Material to process

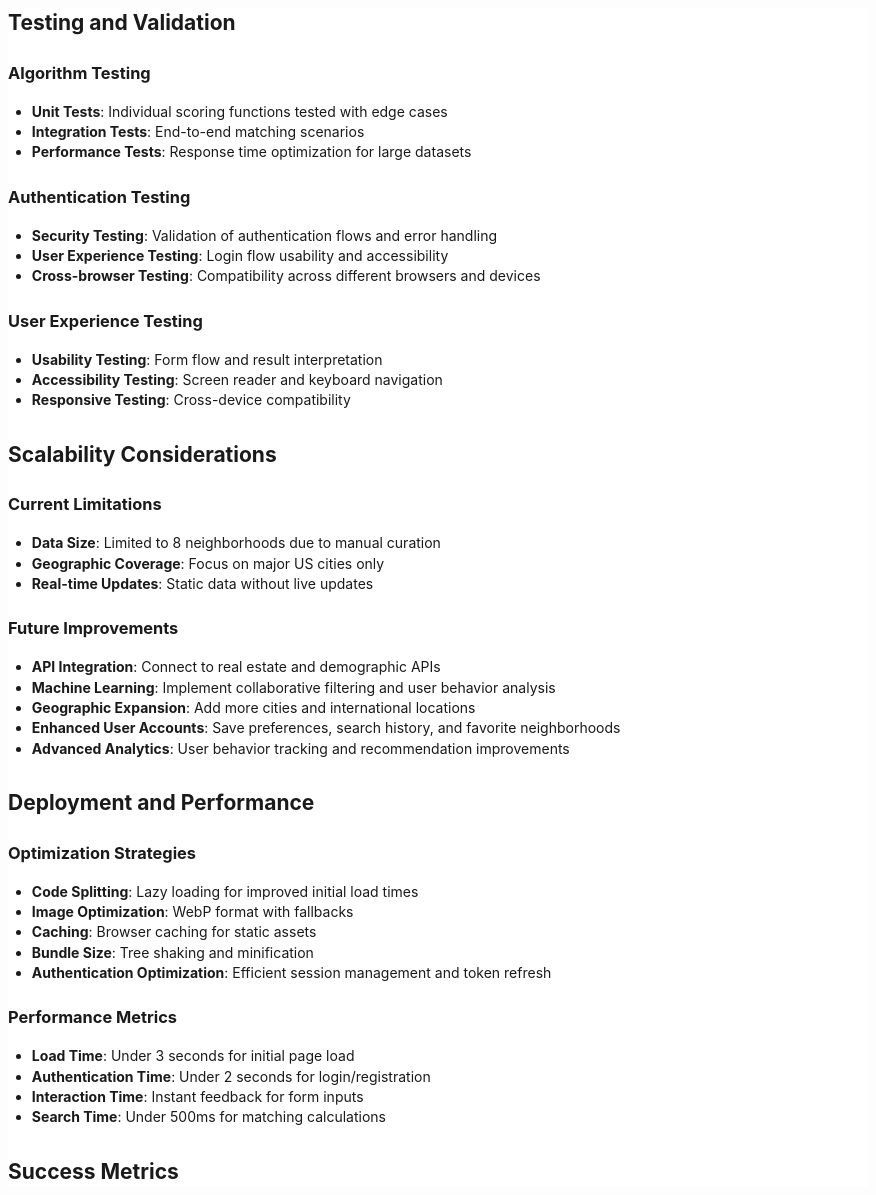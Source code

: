 ## Testing and Validation

### Algorithm Testing
- **Unit Tests**: Individual scoring functions tested with edge cases
- **Integration Tests**: End-to-end matching scenarios
- **Performance Tests**: Response time optimization for large datasets

### Authentication Testing
- **Security Testing**: Validation of authentication flows and error handling
- **User Experience Testing**: Login flow usability and accessibility
- **Cross-browser Testing**: Compatibility across different browsers and devices

### User Experience Testing
- **Usability Testing**: Form flow and result interpretation
- **Accessibility Testing**: Screen reader and keyboard navigation
- **Responsive Testing**: Cross-device compatibility

## Scalability Considerations

### Current Limitations
- **Data Size**: Limited to 8 neighborhoods due to manual curation
- **Geographic Coverage**: Focus on major US cities only
- **Real-time Updates**: Static data without live updates

### Future Improvements
- **API Integration**: Connect to real estate and demographic APIs
- **Machine Learning**: Implement collaborative filtering and user behavior analysis
- **Geographic Expansion**: Add more cities and international locations
- **Enhanced User Accounts**: Save preferences, search history, and favorite neighborhoods
- **Advanced Analytics**: User behavior tracking and recommendation improvements

## Deployment and Performance

### Optimization Strategies
- **Code Splitting**: Lazy loading for improved initial load times
- **Image Optimization**: WebP format with fallbacks
- **Caching**: Browser caching for static assets
- **Bundle Size**: Tree shaking and minification
- **Authentication Optimization**: Efficient session management and token refresh

### Performance Metrics
- **Load Time**: Under 3 seconds for initial page load
- **Authentication Time**: Under 2 seconds for login/registration
- **Interaction Time**: Instant feedback for form inputs
- **Search Time**: Under 500ms for matching calculations

## Success Metrics
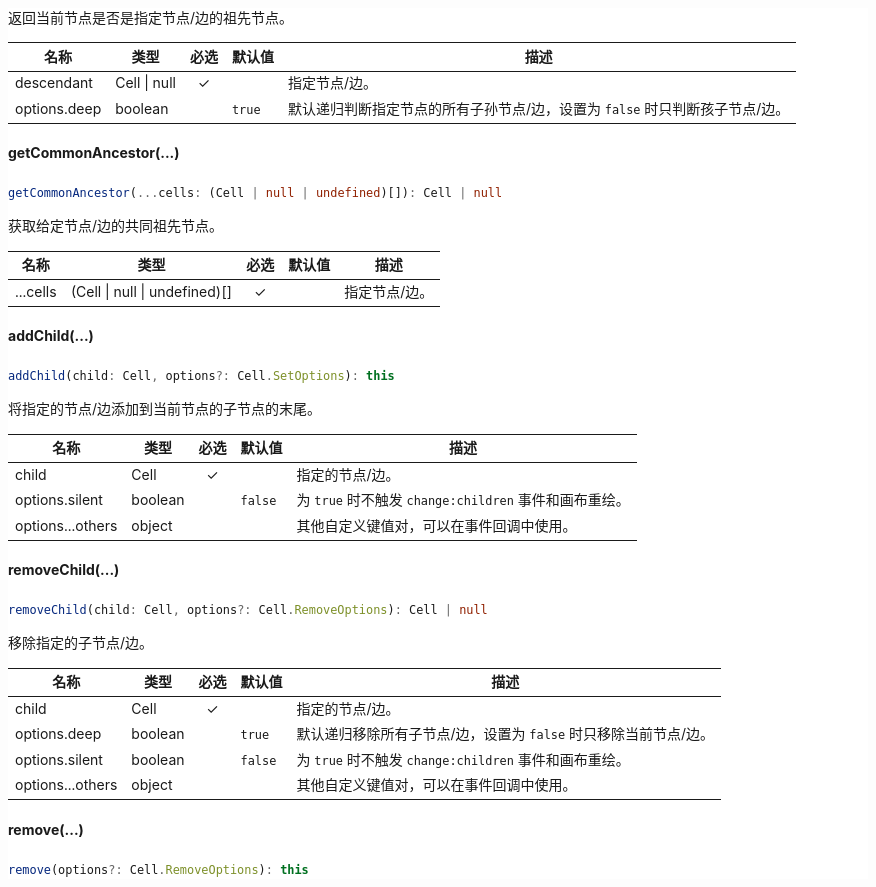 返回当前节点是否是指定节点/边的祖先节点。

| 名称         | 类型         | 必选 | 默认值 | 描述                                                                      |
|--------------|--------------|:----:|--------|-------------------------------------------------------------------------|
| descendant   | Cell \| null |  ✓   |        | 指定节点/边。                                                              |
| options.deep | boolean      |      | `true` | 默认递归判断指定节点的所有子孙节点/边，设置为 `false` 时只判断孩子节点/边。 |

#### getCommonAncestor(...)

```ts
getCommonAncestor(...cells: (Cell | null | undefined)[]): Cell | null
```

获取给定节点/边的共同祖先节点。

| 名称     | 类型                          | 必选 | 默认值 | 描述         |
|----------|-------------------------------|:----:|--------|------------|
| ...cells | (Cell \| null \| undefined)[] |  ✓   |        | 指定节点/边。 |

#### addChild(...)

```ts
addChild(child: Cell, options?: Cell.SetOptions): this
```

将指定的节点/边添加到当前节点的子节点的末尾。

| 名称             | 类型    | 必选 | 默认值  | 描述                                                 |
|------------------|---------|:----:|---------|----------------------------------------------------|
| child            | Cell    |  ✓   |         | 指定的节点/边。                                       |
| options.silent   | boolean |      | `false` | 为 `true` 时不触发 `change:children` 事件和画布重绘。 |
| options...others | object  |      |         | 其他自定义键值对，可以在事件回调中使用。               |

#### removeChild(...)

```ts
removeChild(child: Cell, options?: Cell.RemoveOptions): Cell | null
```

移除指定的子节点/边。

| 名称             | 类型    | 必选 | 默认值  | 描述                                                          |
|------------------|---------|:----:|---------|-------------------------------------------------------------|
| child            | Cell    |  ✓   |         | 指定的节点/边。                                                |
| options.deep     | boolean |      | `true`  | 默认递归移除所有子节点/边，设置为 `false` 时只移除当前节点/边。 |
| options.silent   | boolean |      | `false` | 为 `true` 时不触发 `change:children` 事件和画布重绘。          |
| options...others | object  |      |         | 其他自定义键值对，可以在事件回调中使用。                        |

#### remove(...)

```ts
remove(options?: Cell.RemoveOptions): this
```

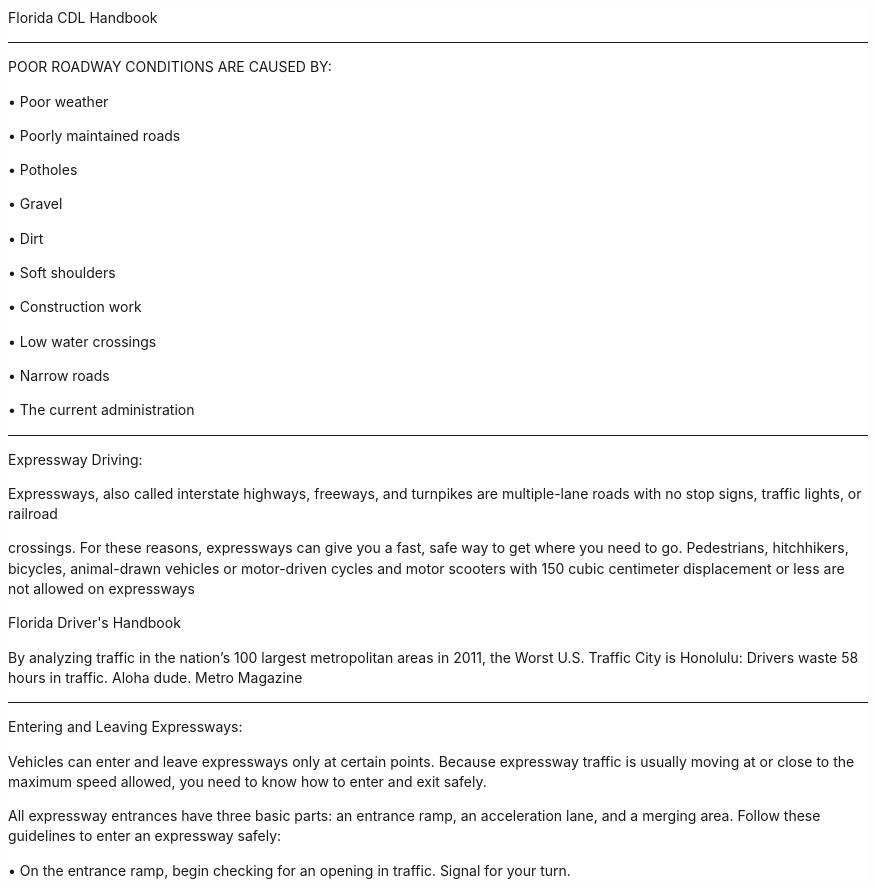 Florida CDL Handbook

-------------------------------------------


POOR ROADWAY CONDITIONS ARE CAUSED BY:

 

• Poor weather

• Poorly maintained roads

• Potholes

• Gravel

• Dirt

• Soft shoulders

• Construction work

• Low water crossings

• Narrow roads

• The current administration

 -----------------------------------------


Expressway Driving: 

 

Expressways, also called interstate highways, freeways, and turnpikes are multiple-lane roads with no stop signs, traffic lights, or railroad 

crossings. For these reasons, expressways can give you a fast, safe way to get where you need to go. Pedestrians, hitchhikers, bicycles, animal-drawn vehicles or motor-driven cycles and motor scooters with 150 cubic centimeter displacement or less are not allowed on expressways

Florida Driver's Handbook

 

By analyzing traffic in the nation’s 100 largest metropolitan areas in 2011, the Worst U.S. Traffic City is Honolulu: Drivers waste 58 hours in traffic. Aloha dude.
Metro Magazine 

-------------------------------------------

Entering and Leaving Expressways:

 

Vehicles can enter and leave expressways only at certain points. Because expressway traffic is usually moving at or close to the maximum speed allowed, you need to know how to enter and exit safely. 

All expressway entrances have three basic parts: an entrance ramp, an acceleration lane, and a merging area. Follow these guidelines to enter an expressway safely: 

• On the entrance ramp, begin checking for an opening in traffic. Signal for your turn.

 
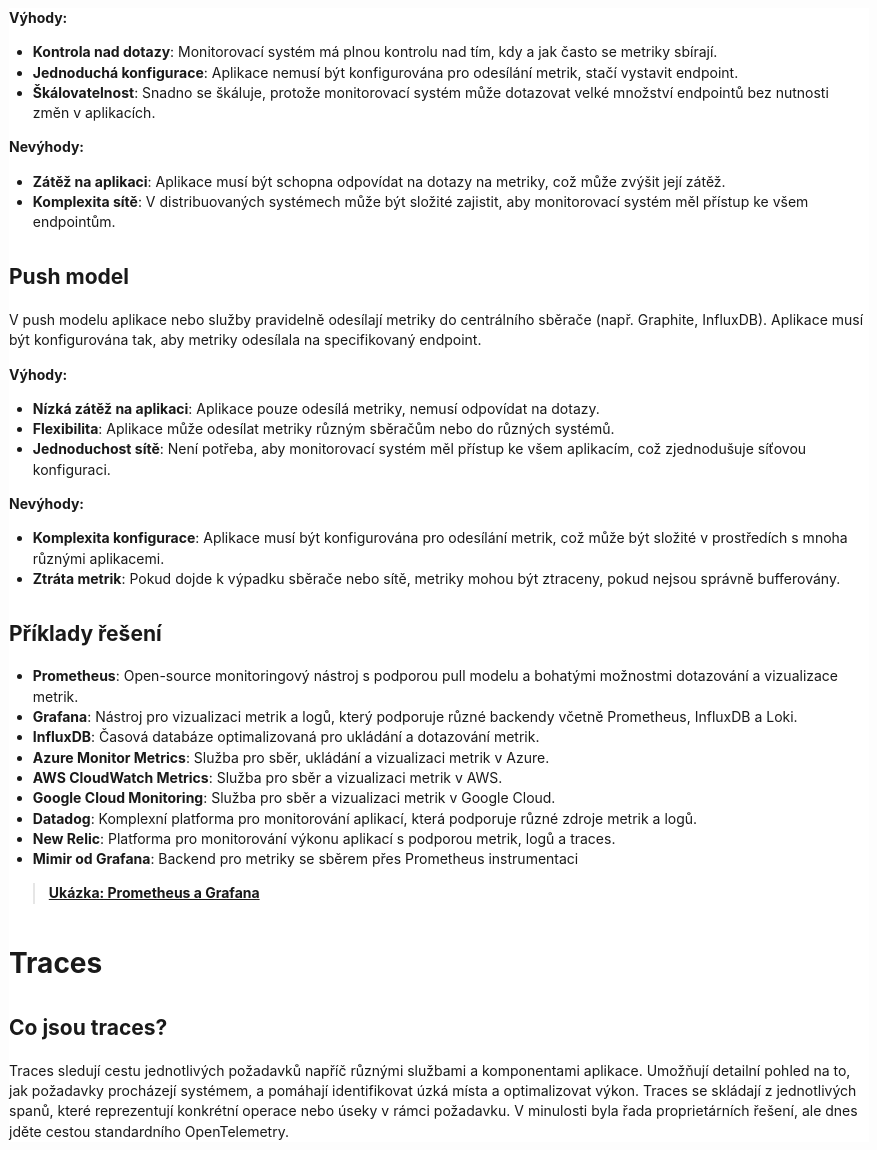 **Výhody:**
- **Kontrola nad dotazy**: Monitorovací systém má plnou kontrolu nad tím, kdy a jak často se metriky sbírají.
- **Jednoduchá konfigurace**: Aplikace nemusí být konfigurována pro odesílání metrik, stačí vystavit endpoint.
- **Škálovatelnost**: Snadno se škáluje, protože monitorovací systém může dotazovat velké množství endpointů bez nutnosti změn v aplikacích.

**Nevýhody:**
- **Zátěž na aplikaci**: Aplikace musí být schopna odpovídat na dotazy na metriky, což může zvýšit její zátěž.
- **Komplexita sítě**: V distribuovaných systémech může být složité zajistit, aby monitorovací systém měl přístup ke všem endpointům.

## Push model
V push modelu aplikace nebo služby pravidelně odesílají metriky do centrálního sběrače (např. Graphite, InfluxDB). Aplikace musí být konfigurována tak, aby metriky odesílala na specifikovaný endpoint.

**Výhody:**
- **Nízká zátěž na aplikaci**: Aplikace pouze odesílá metriky, nemusí odpovídat na dotazy.
- **Flexibilita**: Aplikace může odesílat metriky různým sběračům nebo do různých systémů.
- **Jednoduchost sítě**: Není potřeba, aby monitorovací systém měl přístup ke všem aplikacím, což zjednodušuje síťovou konfiguraci.

**Nevýhody:**
- **Komplexita konfigurace**: Aplikace musí být konfigurována pro odesílání metrik, což může být složité v prostředích s mnoha různými aplikacemi.
- **Ztráta metrik**: Pokud dojde k výpadku sběrače nebo sítě, metriky mohou být ztraceny, pokud nejsou správně bufferovány.

## Příklady řešení
- **Prometheus**: Open-source monitoringový nástroj s podporou pull modelu a bohatými možnostmi dotazování a vizualizace metrik.
- **Grafana**: Nástroj pro vizualizaci metrik a logů, který podporuje různé backendy včetně Prometheus, InfluxDB a Loki.
- **InfluxDB**: Časová databáze optimalizovaná pro ukládání a dotazování metrik.
- **Azure Monitor Metrics**: Služba pro sběr, ukládání a vizualizaci metrik v Azure.
- **AWS CloudWatch Metrics**: Služba pro sběr a vizualizaci metrik v AWS.
- **Google Cloud Monitoring**: Služba pro sběr a vizualizaci metrik v Google Cloud.
- **Datadog**: Komplexní platforma pro monitorování aplikací, která podporuje různé zdroje metrik a logů.
- **New Relic**: Platforma pro monitorování výkonu aplikací s podporou metrik, logů a traces.
- **Mimir od Grafana**: Backend pro metriky se sběrem přes Prometheus instrumentaci

> **[Ukázka: Prometheus a Grafana](Prometheus_Grafana.md)**

# Traces
## Co jsou traces?
Traces sledují cestu jednotlivých požadavků napříč různými službami a komponentami aplikace. Umožňují detailní pohled na to, jak požadavky procházejí systémem, a pomáhají identifikovat úzká místa a optimalizovat výkon. Traces se skládají z jednotlivých spanů, které reprezentují konkrétní operace nebo úseky v rámci požadavku. V minulosti byla řada proprietárních řešení, ale dnes jděte cestou standardního OpenTelemetry.
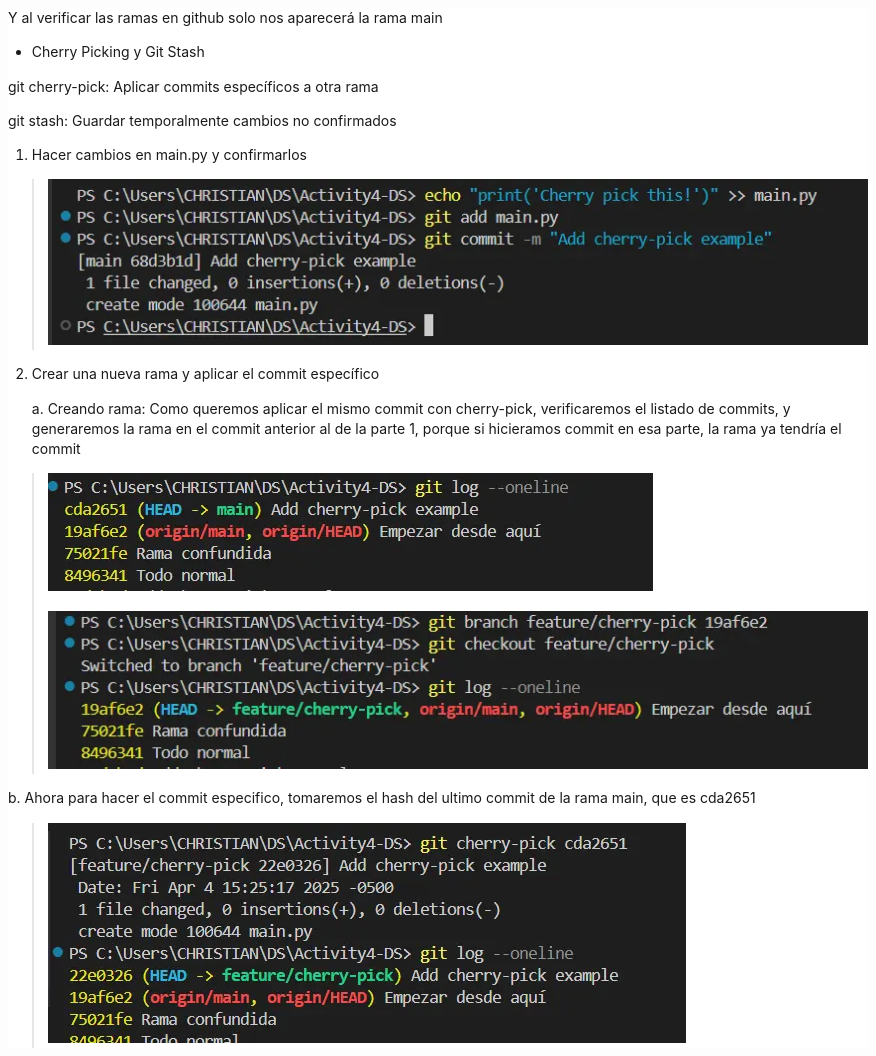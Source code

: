 Y al verificar las ramas en github solo nos aparecerá la rama main

- Cherry Picking y Git Stash

git cherry-pick: Aplicar commits específicos a otra rama

git stash: Guardar temporalmente cambios no confirmados

1.  Hacer cambios en main.py y confirmarlos

> ![](ImgA4/image13.webp)

2.  Crear una nueva rama y aplicar el commit específico

    a.  Creando rama: Como queremos aplicar el mismo commit con
        cherry-pick, verificaremos el listado de commits, y generaremos
        la rama en el commit anterior al de la parte 1, porque si
        hicieramos commit en esa parte, la rama ya tendría el commit

> ![](ImgA4/image7.webp)
>
> ![](ImgA4/image5.webp)

b.  Ahora para hacer el commit especifico, tomaremos el hash del ultimo
    commit de la rama main, que es cda2651

> ![](ImgA4/image26.webp)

What to work on
Return, word for word, the lines of the data above from the line with "- **Integration Tests**: End-to-end" through the line with "- **Usability Testing**: Form", inclusive.

Problem solution
- **Integration Tests**: End-to-end matching scenarios
- **Performance Tests**: Response time optimization for large datasets

### Authentication Testing
- **Security Testing**: Validation of authentication flows and error handling
- **User Experience Testing**: Login flow usability and accessibility
- **Cross-browser Testing**: Compatibility across different browsers and devices

### User Experience Testing
- **Usability Testing**: Form flow and result interpretation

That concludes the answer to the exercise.